Background: The evaluation of the coronary reserve provides valuable information on the status of coronary vessels. Therefore, we studied with positron emission tomography (PET) and 13N-ammonia the myocardial blood flow (MBF) reserve in heart transplant recipients free of allograft rejection and with angiographically normal coronary arteries early after heart transplantation (HTx). The MBF reserve was calculated as the ratio between MBF after dipyridamole injection and basal MBF normalized for the rate-pressure product.

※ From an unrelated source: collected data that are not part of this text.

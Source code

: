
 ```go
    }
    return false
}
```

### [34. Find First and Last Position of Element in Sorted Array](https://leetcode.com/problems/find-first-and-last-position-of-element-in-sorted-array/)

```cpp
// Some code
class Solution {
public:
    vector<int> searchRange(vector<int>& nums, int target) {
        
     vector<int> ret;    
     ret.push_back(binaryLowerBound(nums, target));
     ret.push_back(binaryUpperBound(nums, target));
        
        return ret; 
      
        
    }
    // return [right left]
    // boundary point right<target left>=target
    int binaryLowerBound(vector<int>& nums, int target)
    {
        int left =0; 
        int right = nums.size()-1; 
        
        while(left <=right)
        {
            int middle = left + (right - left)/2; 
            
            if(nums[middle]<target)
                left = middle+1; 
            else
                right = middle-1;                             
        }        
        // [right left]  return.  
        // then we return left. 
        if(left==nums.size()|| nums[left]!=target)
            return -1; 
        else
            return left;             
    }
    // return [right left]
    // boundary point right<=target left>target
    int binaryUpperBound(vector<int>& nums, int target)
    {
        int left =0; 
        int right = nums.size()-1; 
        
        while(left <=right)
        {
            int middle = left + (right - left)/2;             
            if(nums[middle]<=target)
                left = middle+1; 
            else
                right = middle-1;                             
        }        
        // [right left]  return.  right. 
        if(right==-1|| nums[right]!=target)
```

Methods: Patients were studied within 3 months (group A, n = 12) or more than 9 months (group B, n = 12) after HTx. Five patients have been studied both during the early and late period after HTx. Results were compared to those obtained in 7 normal volunteers (NL).
Results: Group A recipients had a significantly lower dipyridamole MBF (in ml/min/100 gr of tissue) than that of group B recipients (142+/-34 vs 195+/-59, p<0.05). This resulted in a significant decrease in MBF reserve early after HTx (group A: 1.82+/- 0.33) and a restoration to normal values thereafter (group B: 2.52+/- 0.53 vs NL: 2.62+/-0.51, p = ns). Separate analysis of 5 patients studied twice is consistent with these results.
Conclusion: This study shows that in heart transplant recipients free of allograft rejection and with normal coronary angiography, MBF reserve is impaired early after HTx. Restoration within one year suggests that this abnormality does not represent an early stage of cardiac allograft vasculopathy.